*** MATERIAL SUPPLIED ***

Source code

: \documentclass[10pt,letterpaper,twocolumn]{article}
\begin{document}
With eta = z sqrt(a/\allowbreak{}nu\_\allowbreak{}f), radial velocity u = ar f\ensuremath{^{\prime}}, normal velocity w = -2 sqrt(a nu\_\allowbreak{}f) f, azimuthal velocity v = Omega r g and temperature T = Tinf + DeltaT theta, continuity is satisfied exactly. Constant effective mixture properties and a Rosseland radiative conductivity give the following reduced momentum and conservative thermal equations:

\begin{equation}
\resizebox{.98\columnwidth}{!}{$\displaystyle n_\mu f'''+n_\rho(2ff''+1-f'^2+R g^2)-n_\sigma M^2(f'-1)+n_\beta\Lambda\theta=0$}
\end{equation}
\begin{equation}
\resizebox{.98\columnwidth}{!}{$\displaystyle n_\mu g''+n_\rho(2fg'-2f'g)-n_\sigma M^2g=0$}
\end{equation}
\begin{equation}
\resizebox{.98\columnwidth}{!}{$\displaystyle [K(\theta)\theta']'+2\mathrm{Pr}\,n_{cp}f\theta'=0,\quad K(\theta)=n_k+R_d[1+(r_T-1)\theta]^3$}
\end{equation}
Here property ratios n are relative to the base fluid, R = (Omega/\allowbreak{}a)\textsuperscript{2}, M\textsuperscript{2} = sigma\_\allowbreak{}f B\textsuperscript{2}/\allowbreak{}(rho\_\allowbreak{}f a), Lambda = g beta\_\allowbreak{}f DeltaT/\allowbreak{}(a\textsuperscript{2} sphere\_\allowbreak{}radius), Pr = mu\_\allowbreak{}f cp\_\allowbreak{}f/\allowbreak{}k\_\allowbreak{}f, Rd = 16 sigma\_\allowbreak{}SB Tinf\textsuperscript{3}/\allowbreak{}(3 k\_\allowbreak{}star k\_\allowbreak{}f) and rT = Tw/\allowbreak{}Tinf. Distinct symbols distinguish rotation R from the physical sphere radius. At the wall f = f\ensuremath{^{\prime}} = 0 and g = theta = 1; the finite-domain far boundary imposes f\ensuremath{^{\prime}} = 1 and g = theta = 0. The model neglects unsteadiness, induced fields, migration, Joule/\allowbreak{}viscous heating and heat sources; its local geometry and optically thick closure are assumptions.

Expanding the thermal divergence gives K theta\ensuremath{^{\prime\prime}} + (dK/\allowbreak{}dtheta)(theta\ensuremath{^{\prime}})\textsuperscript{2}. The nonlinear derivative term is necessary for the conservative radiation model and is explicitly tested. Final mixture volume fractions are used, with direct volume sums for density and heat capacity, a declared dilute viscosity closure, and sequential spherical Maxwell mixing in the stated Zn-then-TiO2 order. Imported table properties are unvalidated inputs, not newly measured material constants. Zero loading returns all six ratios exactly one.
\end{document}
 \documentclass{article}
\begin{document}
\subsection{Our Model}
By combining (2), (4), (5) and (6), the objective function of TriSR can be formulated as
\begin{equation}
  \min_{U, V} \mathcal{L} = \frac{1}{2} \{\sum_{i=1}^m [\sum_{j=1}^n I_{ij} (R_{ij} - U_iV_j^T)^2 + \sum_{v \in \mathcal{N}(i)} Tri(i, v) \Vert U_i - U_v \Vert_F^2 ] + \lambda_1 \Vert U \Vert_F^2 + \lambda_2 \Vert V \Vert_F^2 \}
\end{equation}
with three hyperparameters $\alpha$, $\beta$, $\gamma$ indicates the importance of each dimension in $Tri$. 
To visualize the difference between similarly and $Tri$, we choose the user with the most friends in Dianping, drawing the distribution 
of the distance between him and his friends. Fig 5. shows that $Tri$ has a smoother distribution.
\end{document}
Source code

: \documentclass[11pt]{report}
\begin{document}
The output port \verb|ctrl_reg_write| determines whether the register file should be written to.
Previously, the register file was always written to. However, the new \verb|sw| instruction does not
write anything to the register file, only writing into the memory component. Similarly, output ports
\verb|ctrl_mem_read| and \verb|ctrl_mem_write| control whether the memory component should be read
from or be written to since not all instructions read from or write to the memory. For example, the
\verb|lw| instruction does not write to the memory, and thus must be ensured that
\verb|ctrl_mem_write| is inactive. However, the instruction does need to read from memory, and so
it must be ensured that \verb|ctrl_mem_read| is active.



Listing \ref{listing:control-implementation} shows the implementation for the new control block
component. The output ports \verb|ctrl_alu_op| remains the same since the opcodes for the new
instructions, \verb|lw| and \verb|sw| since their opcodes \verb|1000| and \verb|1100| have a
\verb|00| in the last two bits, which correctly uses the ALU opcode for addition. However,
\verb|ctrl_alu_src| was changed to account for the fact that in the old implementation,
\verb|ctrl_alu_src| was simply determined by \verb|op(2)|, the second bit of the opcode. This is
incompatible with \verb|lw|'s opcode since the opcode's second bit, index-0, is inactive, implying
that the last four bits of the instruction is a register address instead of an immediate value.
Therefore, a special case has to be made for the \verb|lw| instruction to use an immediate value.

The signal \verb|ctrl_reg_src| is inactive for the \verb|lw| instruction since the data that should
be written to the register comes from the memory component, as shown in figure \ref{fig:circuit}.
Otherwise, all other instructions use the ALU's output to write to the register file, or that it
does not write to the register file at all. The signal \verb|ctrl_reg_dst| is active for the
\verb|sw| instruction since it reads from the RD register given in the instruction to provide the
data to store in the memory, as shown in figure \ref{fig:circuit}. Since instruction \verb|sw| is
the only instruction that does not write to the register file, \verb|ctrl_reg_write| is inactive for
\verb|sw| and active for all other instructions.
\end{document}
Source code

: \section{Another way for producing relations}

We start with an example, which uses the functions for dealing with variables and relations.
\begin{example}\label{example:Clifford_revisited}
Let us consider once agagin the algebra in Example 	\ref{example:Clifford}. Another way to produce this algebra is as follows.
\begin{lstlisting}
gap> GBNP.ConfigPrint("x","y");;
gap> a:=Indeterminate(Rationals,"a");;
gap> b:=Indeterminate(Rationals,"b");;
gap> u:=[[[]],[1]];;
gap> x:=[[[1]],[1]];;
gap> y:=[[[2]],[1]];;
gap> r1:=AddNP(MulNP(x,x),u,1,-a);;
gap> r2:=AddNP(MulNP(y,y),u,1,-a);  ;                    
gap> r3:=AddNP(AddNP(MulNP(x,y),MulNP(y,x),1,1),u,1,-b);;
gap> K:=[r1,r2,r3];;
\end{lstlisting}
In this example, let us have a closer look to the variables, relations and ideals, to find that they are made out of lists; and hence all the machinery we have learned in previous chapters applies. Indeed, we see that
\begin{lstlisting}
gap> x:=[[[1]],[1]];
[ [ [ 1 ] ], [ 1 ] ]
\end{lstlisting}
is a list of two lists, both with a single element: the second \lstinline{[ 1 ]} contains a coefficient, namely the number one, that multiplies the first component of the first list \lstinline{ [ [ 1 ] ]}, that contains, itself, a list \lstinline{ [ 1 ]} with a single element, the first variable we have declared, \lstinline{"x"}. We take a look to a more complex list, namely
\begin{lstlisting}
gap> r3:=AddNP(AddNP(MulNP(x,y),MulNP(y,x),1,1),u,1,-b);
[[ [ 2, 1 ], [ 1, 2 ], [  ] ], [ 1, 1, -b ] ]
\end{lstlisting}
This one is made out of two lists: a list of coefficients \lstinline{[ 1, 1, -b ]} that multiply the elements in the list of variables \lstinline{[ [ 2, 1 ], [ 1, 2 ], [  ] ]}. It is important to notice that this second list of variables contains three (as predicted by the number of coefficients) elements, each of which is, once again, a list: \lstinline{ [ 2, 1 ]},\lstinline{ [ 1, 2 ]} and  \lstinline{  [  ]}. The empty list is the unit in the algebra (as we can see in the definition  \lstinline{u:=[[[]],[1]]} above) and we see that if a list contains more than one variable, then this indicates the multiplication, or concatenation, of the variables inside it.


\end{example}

*** End of MATERIAL SUPPLIED ***

THE PROBLEM:
Your answer must consist of every line above, transcribed verbatim.

RESULT FOR THIS TASK:
Source code

: \documentclass[10pt,letterpaper,twocolumn]{article}
\begin{document}
With eta = z sqrt(a/\allowbreak{}nu\_\allowbreak{}f), radial velocity u = ar f\ensuremath{^{\prime}}, normal velocity w = -2 sqrt(a nu\_\allowbreak{}f) f, azimuthal velocity v = Omega r g and temperature T = Tinf + DeltaT theta, continuity is satisfied exactly. Constant effective mixture properties and a Rosseland radiative conductivity give the following reduced momentum and conservative thermal equations:

\begin{equation}
\resizebox{.98\columnwidth}{!}{$\displaystyle n_\mu f'''+n_\rho(2ff''+1-f'^2+R g^2)-n_\sigma M^2(f'-1)+n_\beta\Lambda\theta=0$}
\end{equation}
\begin{equation}
\resizebox{.98\columnwidth}{!}{$\displaystyle n_\mu g''+n_\rho(2fg'-2f'g)-n_\sigma M^2g=0$}
\end{equation}
\begin{equation}
\resizebox{.98\columnwidth}{!}{$\displaystyle [K(\theta)\theta']'+2\mathrm{Pr}\,n_{cp}f\theta'=0,\quad K(\theta)=n_k+R_d[1+(r_T-1)\theta]^3$}
\end{equation}
Here property ratios n are relative to the base fluid, R = (Omega/\allowbreak{}a)\textsuperscript{2}, M\textsuperscript{2} = sigma\_\allowbreak{}f B\textsuperscript{2}/\allowbreak{}(rho\_\allowbreak{}f a), Lambda = g beta\_\allowbreak{}f DeltaT/\allowbreak{}(a\textsuperscript{2} sphere\_\allowbreak{}radius), Pr = mu\_\allowbreak{}f cp\_\allowbreak{}f/\allowbreak{}k\_\allowbreak{}f, Rd = 16 sigma\_\allowbreak{}SB Tinf\textsuperscript{3}/\allowbreak{}(3 k\_\allowbreak{}star k\_\allowbreak{}f) and rT = Tw/\allowbreak{}Tinf. Distinct symbols distinguish rotation R from the physical sphere radius. At the wall f = f\ensuremath{^{\prime}} = 0 and g = theta = 1; the finite-domain far boundary imposes f\ensuremath{^{\prime}} = 1 and g = theta = 0. The model neglects unsteadiness, induced fields, migration, Joule/\allowbreak{}viscous heating and heat sources; its local geometry and optically thick closure are assumptions.

Expanding the thermal divergence gives K theta\ensuremath{^{\prime\prime}} + (dK/\allowbreak{}dtheta)(theta\ensuremath{^{\prime}})\textsuperscript{2}. The nonlinear derivative term is necessary for the conservative radiation model and is explicitly tested. Final mixture volume fractions are used, with direct volume sums for density and heat capacity, a declared dilute viscosity closure, and sequential spherical Maxwell mixing in the stated Zn-then-TiO2 order. Imported table properties are unvalidated inputs, not newly measured material constants. Zero loading returns all six ratios exactly one.
\end{document}
 \documentclass{article}
\begin{document}
\subsection{Our Model}
By combining (2), (4), (5) and (6), the objective function of TriSR can be formulated as
\begin{equation}
  \min_{U, V} \mathcal{L} = \frac{1}{2} \{\sum_{i=1}^m [\sum_{j=1}^n I_{ij} (R_{ij} - U_iV_j^T)^2 + \sum_{v \in \mathcal{N}(i)} Tri(i, v) \Vert U_i - U_v \Vert_F^2 ] + \lambda_1 \Vert U \Vert_F^2 + \lambda_2 \Vert V \Vert_F^2 \}
\end{equation}
with three hyperparameters $\alpha$, $\beta$, $\gamma$ indicates the importance of each dimension in $Tri$. 
To visualize the difference between similarly and $Tri$, we choose the user with the most friends in Dianping, drawing the distribution 
of the distance between him and his friends. Fig 5. shows that $Tri$ has a smoother distribution.
\end{document}
Source code

: \documentclass[11pt]{report}
\begin{document}
The output port \verb|ctrl_reg_write| determines whether the register file should be written to.
Previously, the register file was always written to. However, the new \verb|sw| instruction does not
write anything to the register file, only writing into the memory component. Similarly, output ports
\verb|ctrl_mem_read| and \verb|ctrl_mem_write| control whether the memory component should be read
from or be written to since not all instructions read from or write to the memory. For example, the
\verb|lw| instruction does not write to the memory, and thus must be ensured that
\verb|ctrl_mem_write| is inactive. However, the instruction does need to read from memory, and so
it must be ensured that \verb|ctrl_mem_read| is active.



Listing \ref{listing:control-implementation} shows the implementation for the new control block
component. The output ports \verb|ctrl_alu_op| remains the same since the opcodes for the new
instructions, \verb|lw| and \verb|sw| since their opcodes \verb|1000| and \verb|1100| have a
\verb|00| in the last two bits, which correctly uses the ALU opcode for addition. However,
\verb|ctrl_alu_src| was changed to account for the fact that in the old implementation,
\verb|ctrl_alu_src| was simply determined by \verb|op(2)|, the second bit of the opcode. This is
incompatible with \verb|lw|'s opcode since the opcode's second bit, index-0, is inactive, implying
that the last four bits of the instruction is a register address instead of an immediate value.
Therefore, a special case has to be made for the \verb|lw| instruction to use an immediate value.

The signal \verb|ctrl_reg_src| is inactive for the \verb|lw| instruction since the data that should
be written to the register comes from the memory component, as shown in figure \ref{fig:circuit}.
Otherwise, all other instructions use the ALU's output to write to the register file, or that it
does not write to the register file at all. The signal \verb|ctrl_reg_dst| is active for the
\verb|sw| instruction since it reads from the RD register given in the instruction to provide the
data to store in the memory, as shown in figure \ref{fig:circuit}. Since instruction \verb|sw| is
the only instruction that does not write to the register file, \verb|ctrl_reg_write| is inactive for
\verb|sw| and active for all other instructions.
\end{document}
Source code

: \section{Another way for producing relations}

We start with an example, which uses the functions for dealing with variables and relations.
\begin{example}\label{example:Clifford_revisited}
Let us consider once agagin the algebra in Example 	\ref{example:Clifford}. Another way to produce this algebra is as follows.
\begin{lstlisting}
gap> GBNP.ConfigPrint("x","y");;
gap> a:=Indeterminate(Rationals,"a");;
gap> b:=Indeterminate(Rationals,"b");;
gap> u:=[[[]],[1]];;
gap> x:=[[[1]],[1]];;
gap> y:=[[[2]],[1]];;
gap> r1:=AddNP(MulNP(x,x),u,1,-a);;
gap> r2:=AddNP(MulNP(y,y),u,1,-a);  ;                    
gap> r3:=AddNP(AddNP(MulNP(x,y),MulNP(y,x),1,1),u,1,-b);;
gap> K:=[r1,r2,r3];;
\end{lstlisting}
In this example, let us have a closer look to the variables, relations and ideals, to find that they are made out of lists; and hence all the machinery we have learned in previous chapters applies. Indeed, we see that
\begin{lstlisting}
gap> x:=[[[1]],[1]];
[ [ [ 1 ] ], [ 1 ] ]
\end{lstlisting}
is a list of two lists, both with a single element: the second \lstinline{[ 1 ]} contains a coefficient, namely the number one, that multiplies the first component of the first list \lstinline{ [ [ 1 ] ]}, that contains, itself, a list \lstinline{ [ 1 ]} with a single element, the first variable we have declared, \lstinline{"x"}. We take a look to a more complex list, namely
\begin{lstlisting}
gap> r3:=AddNP(AddNP(MulNP(x,y),MulNP(y,x),1,1),u,1,-b);
[[ [ 2, 1 ], [ 1, 2 ], [  ] ], [ 1, 1, -b ] ]
\end{lstlisting}
This one is made out of two lists: a list of coefficients \lstinline{[ 1, 1, -b ]} that multiply the elements in the list of variables \lstinline{[ [ 2, 1 ], [ 1, 2 ], [  ] ]}. It is important to notice that this second list of variables contains three (as predicted by the number of coefficients) elements, each of which is, once again, a list: \lstinline{ [ 2, 1 ]},\lstinline{ [ 1, 2 ]} and  \lstinline{  [  ]}. The empty list is the unit in the algebra (as we can see in the definition  \lstinline{u:=[[[]],[1]]} above) and we see that if a list contains more than one variable, then this indicates the multiplication, or concatenation, of the variables inside it.


\end{example}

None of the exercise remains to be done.